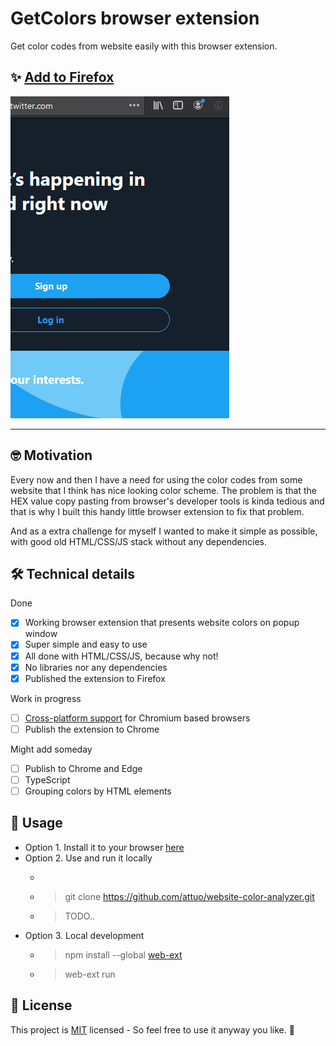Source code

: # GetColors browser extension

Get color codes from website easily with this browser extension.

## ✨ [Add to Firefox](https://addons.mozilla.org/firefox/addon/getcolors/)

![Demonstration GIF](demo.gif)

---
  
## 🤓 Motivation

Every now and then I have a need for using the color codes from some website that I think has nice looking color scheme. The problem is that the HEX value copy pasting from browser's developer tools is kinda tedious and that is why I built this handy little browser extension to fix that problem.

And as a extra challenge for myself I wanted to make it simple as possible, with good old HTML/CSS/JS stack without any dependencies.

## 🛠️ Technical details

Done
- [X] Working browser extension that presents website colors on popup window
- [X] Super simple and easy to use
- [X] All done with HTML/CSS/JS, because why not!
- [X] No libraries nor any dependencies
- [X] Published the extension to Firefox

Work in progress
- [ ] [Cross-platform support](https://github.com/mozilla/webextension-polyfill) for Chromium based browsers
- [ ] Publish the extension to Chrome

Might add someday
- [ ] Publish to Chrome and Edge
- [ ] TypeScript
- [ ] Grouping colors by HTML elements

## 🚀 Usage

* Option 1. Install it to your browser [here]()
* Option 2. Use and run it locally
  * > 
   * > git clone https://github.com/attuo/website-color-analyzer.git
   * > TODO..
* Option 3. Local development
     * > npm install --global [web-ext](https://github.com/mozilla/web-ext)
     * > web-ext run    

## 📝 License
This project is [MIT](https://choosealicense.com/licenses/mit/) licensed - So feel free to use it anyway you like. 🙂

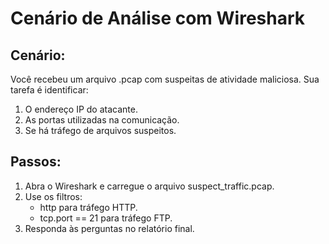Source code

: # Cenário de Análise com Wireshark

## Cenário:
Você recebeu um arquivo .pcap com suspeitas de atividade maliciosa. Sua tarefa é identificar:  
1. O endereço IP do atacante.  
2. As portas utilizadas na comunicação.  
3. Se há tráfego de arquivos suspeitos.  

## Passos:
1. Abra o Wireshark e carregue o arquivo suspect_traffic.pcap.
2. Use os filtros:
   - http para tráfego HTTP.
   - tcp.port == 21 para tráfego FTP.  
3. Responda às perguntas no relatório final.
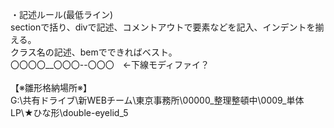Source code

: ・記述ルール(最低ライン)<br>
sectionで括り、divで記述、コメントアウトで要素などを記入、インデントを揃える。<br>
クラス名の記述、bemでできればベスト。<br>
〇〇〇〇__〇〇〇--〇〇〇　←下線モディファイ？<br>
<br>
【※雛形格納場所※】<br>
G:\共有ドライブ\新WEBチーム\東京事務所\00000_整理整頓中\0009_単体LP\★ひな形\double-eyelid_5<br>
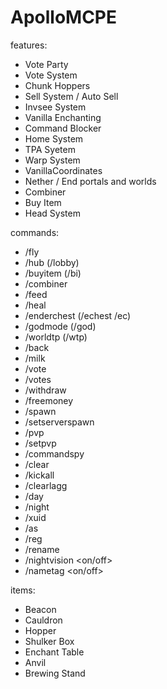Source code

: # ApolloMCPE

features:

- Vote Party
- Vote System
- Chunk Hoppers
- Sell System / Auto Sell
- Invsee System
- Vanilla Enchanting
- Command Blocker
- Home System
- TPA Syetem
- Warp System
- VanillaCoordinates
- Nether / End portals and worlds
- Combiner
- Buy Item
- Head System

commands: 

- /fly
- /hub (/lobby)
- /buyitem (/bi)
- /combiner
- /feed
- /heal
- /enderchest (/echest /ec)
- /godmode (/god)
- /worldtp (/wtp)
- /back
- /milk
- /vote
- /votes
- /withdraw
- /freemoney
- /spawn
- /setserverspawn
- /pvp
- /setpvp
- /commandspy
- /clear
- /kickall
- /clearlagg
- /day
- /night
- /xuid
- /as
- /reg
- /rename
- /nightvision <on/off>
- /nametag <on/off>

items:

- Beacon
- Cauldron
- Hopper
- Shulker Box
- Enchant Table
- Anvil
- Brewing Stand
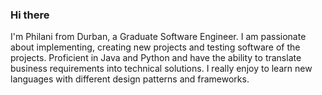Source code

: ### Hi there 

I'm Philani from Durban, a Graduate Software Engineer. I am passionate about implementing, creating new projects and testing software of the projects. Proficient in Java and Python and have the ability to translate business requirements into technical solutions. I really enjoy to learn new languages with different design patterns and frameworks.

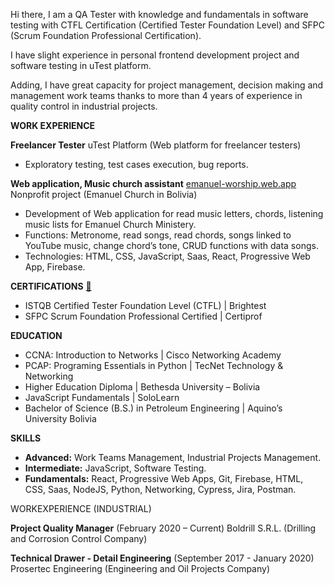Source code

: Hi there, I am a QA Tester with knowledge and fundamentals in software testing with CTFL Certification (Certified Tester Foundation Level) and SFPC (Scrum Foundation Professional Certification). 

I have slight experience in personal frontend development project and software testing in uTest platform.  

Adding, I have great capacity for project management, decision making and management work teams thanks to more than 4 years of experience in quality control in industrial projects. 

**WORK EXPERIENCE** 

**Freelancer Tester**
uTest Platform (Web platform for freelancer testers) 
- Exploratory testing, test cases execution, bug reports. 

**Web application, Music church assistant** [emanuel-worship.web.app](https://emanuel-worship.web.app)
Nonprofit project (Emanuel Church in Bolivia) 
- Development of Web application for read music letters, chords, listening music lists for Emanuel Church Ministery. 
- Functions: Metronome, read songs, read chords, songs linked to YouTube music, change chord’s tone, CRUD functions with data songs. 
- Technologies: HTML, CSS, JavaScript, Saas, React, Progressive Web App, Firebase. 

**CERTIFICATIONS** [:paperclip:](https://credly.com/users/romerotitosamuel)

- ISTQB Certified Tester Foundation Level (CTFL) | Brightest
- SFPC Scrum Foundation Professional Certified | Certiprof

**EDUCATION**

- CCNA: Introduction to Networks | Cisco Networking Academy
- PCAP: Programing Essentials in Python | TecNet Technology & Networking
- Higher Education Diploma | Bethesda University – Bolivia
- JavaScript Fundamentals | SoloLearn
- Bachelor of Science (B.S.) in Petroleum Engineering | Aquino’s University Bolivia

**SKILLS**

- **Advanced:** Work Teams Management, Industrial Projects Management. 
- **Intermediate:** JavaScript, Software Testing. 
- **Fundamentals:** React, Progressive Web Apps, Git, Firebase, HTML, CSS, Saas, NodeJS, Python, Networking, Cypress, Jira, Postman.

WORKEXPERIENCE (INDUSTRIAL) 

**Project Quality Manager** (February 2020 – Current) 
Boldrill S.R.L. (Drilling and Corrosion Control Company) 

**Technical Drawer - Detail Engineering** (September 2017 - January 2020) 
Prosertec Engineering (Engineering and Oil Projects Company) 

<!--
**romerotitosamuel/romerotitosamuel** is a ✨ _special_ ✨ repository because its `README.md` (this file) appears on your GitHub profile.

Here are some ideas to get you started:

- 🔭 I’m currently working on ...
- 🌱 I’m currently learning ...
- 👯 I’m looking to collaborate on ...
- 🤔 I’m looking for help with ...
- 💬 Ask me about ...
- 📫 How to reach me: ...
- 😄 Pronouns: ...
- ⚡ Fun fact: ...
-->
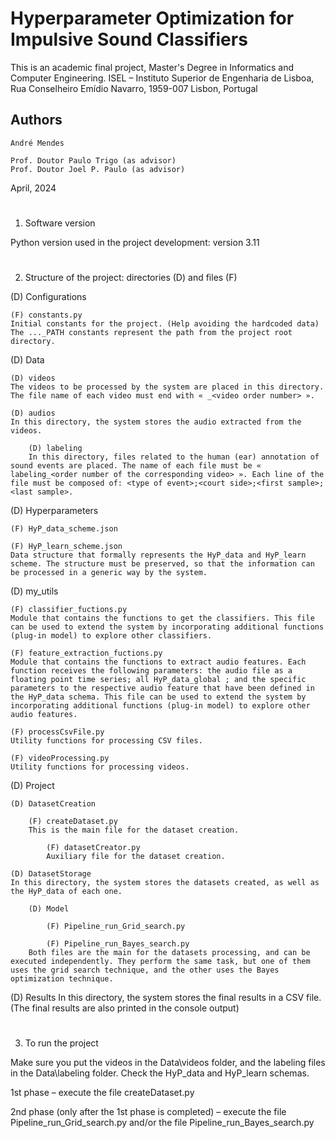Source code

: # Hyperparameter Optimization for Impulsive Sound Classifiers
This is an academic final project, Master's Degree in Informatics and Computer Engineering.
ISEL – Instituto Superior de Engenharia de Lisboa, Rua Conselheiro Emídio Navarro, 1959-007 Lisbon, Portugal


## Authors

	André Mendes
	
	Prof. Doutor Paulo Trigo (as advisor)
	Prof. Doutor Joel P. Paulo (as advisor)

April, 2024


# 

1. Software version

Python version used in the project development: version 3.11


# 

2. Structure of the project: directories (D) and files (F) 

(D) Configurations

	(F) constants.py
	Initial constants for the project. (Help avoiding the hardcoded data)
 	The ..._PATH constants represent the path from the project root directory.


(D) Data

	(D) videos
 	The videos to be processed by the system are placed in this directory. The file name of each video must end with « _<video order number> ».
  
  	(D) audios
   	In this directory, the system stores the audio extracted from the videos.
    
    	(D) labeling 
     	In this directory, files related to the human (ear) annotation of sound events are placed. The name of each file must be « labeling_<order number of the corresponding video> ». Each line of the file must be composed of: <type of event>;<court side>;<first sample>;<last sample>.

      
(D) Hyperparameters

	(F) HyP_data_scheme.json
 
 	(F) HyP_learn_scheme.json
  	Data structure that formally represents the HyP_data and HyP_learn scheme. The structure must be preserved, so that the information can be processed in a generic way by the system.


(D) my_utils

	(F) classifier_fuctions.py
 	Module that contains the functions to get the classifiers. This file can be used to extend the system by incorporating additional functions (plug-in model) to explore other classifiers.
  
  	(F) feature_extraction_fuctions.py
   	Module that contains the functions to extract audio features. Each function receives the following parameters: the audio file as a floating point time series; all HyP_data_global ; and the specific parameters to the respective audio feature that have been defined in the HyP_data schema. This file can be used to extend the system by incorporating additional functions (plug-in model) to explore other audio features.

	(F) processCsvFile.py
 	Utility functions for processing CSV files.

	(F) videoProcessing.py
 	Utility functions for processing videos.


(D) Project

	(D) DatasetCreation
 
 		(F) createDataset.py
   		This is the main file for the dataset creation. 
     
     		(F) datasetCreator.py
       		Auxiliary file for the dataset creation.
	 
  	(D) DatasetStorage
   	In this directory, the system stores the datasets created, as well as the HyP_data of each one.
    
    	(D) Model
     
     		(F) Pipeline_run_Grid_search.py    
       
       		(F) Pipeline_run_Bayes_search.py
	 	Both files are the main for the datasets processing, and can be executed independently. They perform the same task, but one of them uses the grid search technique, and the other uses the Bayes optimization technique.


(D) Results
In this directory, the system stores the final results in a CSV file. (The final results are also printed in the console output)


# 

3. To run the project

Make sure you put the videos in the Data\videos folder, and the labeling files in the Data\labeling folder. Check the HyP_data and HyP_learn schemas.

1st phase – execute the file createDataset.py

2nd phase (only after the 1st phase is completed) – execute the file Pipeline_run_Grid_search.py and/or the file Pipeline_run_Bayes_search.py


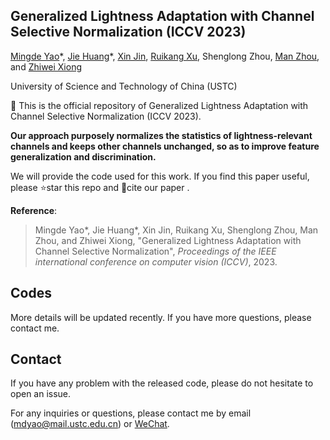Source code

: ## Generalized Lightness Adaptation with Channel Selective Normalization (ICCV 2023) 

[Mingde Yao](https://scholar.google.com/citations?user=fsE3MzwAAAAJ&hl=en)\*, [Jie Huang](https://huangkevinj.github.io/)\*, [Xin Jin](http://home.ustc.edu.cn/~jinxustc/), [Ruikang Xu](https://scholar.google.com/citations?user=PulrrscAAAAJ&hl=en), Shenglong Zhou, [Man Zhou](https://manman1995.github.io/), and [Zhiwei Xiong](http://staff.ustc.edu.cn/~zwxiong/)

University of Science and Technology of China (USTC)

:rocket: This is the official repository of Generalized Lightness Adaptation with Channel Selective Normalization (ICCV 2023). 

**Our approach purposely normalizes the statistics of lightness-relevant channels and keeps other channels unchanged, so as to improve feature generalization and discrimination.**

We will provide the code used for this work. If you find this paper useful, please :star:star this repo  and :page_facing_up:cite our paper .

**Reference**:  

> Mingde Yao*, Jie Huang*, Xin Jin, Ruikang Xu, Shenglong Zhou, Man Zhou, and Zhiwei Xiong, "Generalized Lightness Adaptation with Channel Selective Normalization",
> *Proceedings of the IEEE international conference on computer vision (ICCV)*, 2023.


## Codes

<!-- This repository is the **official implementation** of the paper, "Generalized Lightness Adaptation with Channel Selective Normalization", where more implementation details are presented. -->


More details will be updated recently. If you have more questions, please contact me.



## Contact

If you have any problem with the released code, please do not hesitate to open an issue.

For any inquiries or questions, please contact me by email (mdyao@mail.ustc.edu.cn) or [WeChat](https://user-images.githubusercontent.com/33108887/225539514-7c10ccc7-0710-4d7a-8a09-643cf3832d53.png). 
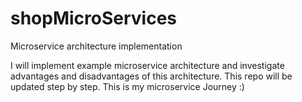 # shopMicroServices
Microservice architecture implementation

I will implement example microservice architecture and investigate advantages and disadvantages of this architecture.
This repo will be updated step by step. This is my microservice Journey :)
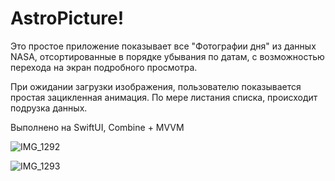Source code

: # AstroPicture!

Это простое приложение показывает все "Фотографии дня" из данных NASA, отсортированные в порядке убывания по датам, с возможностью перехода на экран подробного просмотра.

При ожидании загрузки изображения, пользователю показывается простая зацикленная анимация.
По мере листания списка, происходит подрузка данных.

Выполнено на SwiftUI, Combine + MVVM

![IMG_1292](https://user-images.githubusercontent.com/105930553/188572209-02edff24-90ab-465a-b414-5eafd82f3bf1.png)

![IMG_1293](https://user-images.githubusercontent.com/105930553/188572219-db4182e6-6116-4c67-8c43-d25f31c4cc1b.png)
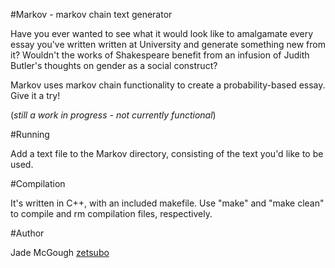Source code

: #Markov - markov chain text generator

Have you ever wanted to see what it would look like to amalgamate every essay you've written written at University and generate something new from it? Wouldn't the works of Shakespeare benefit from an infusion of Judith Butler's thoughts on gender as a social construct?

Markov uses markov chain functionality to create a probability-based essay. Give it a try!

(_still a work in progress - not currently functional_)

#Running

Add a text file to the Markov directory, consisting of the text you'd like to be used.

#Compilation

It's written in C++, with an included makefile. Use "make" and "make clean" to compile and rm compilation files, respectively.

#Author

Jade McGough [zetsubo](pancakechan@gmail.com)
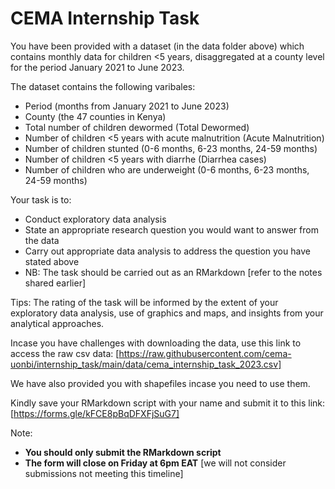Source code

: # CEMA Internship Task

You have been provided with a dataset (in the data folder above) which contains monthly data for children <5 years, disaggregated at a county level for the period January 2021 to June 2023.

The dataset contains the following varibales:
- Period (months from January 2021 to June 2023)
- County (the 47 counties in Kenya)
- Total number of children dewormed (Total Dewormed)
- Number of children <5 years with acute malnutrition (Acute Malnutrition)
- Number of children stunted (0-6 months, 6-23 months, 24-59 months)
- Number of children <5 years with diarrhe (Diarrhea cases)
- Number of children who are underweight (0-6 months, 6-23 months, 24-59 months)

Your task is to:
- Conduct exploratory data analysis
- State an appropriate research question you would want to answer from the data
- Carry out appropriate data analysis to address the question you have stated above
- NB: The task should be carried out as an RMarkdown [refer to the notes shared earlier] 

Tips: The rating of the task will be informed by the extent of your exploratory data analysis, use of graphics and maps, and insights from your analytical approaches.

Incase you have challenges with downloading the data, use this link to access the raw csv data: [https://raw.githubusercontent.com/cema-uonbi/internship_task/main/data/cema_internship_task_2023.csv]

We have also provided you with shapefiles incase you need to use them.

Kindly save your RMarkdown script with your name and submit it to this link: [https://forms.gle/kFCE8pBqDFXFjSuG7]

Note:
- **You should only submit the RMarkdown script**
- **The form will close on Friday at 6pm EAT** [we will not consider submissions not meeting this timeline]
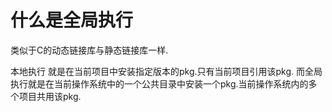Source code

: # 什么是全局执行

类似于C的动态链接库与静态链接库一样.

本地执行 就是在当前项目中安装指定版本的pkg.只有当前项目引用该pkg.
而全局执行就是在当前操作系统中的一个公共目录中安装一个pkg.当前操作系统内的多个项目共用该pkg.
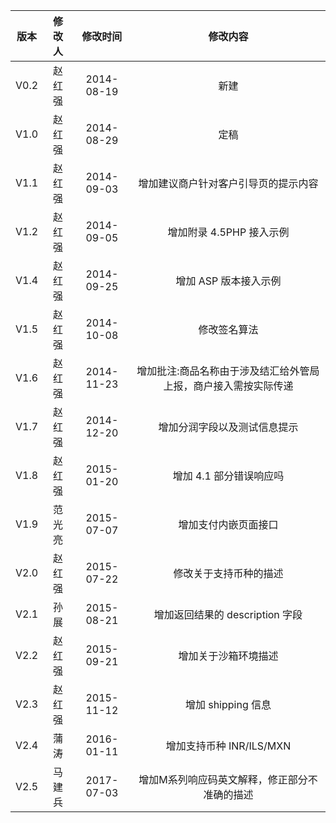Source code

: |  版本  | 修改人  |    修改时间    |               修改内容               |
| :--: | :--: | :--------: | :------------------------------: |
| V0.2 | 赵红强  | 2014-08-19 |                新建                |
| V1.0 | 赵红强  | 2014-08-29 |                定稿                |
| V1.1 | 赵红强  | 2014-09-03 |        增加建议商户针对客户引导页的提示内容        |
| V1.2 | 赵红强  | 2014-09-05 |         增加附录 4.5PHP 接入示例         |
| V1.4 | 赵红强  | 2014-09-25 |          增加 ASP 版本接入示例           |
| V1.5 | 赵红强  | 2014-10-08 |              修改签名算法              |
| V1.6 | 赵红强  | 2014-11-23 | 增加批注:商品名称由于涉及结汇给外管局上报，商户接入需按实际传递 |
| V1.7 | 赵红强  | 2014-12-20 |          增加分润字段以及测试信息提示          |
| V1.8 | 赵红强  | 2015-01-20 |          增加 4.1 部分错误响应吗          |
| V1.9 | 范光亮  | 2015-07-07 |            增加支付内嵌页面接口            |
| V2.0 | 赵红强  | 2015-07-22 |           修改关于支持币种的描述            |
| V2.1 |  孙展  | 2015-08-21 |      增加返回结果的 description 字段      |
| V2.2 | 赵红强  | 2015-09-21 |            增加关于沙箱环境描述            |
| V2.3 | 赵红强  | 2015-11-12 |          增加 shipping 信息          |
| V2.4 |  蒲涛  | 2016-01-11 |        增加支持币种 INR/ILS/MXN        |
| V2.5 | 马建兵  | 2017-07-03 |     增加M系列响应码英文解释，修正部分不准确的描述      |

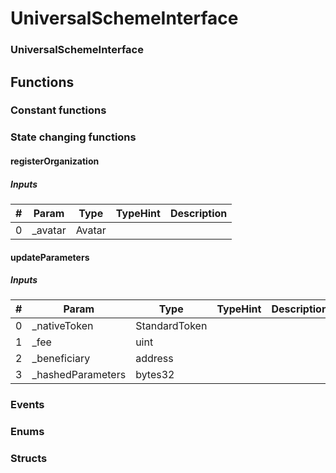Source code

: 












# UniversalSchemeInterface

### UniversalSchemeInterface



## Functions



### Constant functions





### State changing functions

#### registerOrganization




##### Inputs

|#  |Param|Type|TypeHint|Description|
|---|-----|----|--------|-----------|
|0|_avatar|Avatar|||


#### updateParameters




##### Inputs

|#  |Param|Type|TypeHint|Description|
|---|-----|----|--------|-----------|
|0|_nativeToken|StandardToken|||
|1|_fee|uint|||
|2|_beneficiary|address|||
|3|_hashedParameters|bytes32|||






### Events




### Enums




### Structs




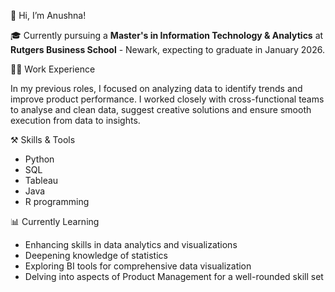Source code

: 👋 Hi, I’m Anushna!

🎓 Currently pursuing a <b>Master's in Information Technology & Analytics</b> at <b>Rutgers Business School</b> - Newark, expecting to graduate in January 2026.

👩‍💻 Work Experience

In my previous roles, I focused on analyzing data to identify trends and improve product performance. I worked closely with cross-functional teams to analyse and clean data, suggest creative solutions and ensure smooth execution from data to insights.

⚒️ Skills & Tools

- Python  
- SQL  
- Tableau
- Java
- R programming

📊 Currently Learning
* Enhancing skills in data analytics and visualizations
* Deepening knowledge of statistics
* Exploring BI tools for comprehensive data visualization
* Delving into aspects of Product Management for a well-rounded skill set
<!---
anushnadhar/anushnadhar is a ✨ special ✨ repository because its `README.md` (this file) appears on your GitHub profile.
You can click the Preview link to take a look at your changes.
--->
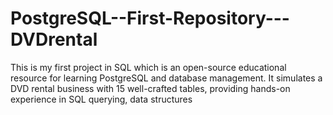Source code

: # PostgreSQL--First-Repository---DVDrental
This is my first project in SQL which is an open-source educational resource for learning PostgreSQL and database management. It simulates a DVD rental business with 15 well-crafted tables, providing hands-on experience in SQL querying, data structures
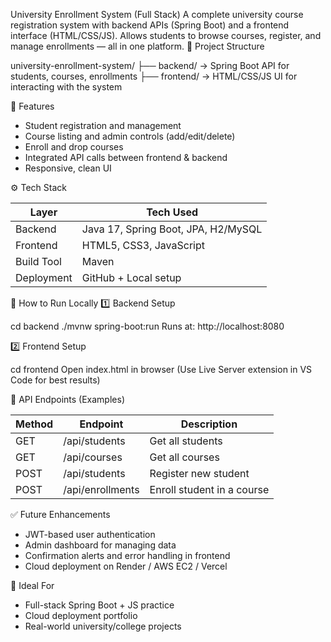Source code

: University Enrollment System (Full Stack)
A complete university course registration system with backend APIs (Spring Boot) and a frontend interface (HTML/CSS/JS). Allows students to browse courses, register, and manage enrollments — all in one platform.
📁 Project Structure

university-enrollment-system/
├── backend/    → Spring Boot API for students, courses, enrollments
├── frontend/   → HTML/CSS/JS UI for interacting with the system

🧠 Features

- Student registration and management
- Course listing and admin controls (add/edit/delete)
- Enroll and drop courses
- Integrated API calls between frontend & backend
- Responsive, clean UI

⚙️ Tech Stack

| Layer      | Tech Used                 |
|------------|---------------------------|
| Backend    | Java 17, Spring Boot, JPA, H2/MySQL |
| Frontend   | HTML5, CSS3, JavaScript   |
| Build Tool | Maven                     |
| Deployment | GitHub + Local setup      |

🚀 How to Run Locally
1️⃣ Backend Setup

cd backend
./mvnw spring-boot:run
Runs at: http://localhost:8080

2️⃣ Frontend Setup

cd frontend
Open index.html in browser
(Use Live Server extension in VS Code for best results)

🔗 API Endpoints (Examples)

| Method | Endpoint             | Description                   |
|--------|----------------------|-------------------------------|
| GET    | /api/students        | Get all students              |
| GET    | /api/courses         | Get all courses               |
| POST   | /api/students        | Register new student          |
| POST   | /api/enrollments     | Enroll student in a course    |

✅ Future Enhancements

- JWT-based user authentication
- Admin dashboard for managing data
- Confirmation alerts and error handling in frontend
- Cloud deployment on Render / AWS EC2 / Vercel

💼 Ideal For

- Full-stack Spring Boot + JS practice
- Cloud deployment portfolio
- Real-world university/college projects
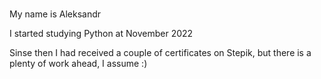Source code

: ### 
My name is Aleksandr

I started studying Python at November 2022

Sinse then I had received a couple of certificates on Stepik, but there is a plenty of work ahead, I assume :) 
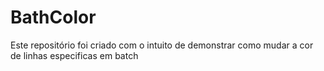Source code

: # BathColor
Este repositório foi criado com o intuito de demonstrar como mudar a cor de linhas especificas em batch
################
Scan the lines above for the word "constants", then copy each line that has it.

* [Expected answer]:
	(F) constants.py
	Initial constants for the project. (Help avoiding the hardcoded data)
 	The ..._PATH constants represent the path from the project root directory.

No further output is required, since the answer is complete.